= List of cement manufacturers in Uganda =

This is a list of companies that manufacture cement in Uganda.

- Tororo Cement Limited
- Hima Cement Limited
- Kampala Cement Company Limited
- Simba Cement Uganda Limited
- Metro Cement Limited (based in Mbale, Uganda)
- Sinoma Cement Factory Uganda Limited (under development)

==Production==
As of March 2018, Uganda cement manufacturers had installed capacity of 6,800,000 tonnes of cement annually, with Tororo Cement Limited being responsible for 3.0 million tonnes (44 percent) and Hima Cement Limited producing 1.9 million tonnes (28 percent). Simba Cement Uganda Limited produces 1 million tonnes annually (15 percent). The remaining companies are responsible for the remaining 900,000 tonnes (13 percent).

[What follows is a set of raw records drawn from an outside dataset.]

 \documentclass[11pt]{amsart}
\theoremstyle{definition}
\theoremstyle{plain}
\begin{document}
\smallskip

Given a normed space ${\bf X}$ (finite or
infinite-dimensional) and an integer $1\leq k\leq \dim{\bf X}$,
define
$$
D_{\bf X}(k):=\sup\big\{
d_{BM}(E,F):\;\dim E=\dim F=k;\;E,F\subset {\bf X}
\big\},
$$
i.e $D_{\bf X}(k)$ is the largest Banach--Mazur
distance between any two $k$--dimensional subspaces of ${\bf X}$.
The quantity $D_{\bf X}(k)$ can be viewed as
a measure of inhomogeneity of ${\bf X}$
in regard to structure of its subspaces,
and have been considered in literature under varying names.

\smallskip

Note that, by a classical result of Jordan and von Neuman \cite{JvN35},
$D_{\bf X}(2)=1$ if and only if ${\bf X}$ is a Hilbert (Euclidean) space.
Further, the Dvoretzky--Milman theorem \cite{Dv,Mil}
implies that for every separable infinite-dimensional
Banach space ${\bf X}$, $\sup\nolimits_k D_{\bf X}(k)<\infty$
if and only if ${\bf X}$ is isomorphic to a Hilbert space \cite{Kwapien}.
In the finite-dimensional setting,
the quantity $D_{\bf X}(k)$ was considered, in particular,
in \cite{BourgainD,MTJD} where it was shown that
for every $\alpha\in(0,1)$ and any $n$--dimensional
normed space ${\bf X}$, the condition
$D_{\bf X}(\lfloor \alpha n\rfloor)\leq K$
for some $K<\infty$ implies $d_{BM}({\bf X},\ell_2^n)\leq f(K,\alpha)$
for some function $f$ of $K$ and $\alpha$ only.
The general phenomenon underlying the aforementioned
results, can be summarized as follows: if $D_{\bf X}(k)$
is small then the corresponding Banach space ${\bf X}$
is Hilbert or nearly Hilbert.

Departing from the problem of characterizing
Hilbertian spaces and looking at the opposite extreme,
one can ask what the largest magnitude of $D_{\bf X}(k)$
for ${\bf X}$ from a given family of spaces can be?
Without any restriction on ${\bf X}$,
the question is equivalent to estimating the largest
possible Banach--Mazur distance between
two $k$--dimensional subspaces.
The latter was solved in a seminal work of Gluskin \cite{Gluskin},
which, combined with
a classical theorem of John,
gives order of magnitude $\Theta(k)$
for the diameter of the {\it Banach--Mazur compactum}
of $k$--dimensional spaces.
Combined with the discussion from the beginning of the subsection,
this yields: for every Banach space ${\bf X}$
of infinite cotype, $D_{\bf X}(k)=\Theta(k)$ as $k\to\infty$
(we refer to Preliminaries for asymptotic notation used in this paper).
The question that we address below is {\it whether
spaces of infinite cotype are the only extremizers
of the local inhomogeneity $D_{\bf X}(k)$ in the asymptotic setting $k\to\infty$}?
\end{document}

In January 2018, Uganda's consumption was estimated at 2.4 million tonnes annually; 35.3 percent of total annual production, although that percentage is on the rise, given the multitude of major, ongoing infrastructure projects in the county. The remaining output that is not consumed locally is marketed to regional neighboring countries, including Rwanda, Kenya, South Sudan and eastern Democratic Republic of the Congo.

==Market sharing==

The table below illustrates the rankings of Uganda's cement manufacturers, based on annual production figures, for the calendar year 2018.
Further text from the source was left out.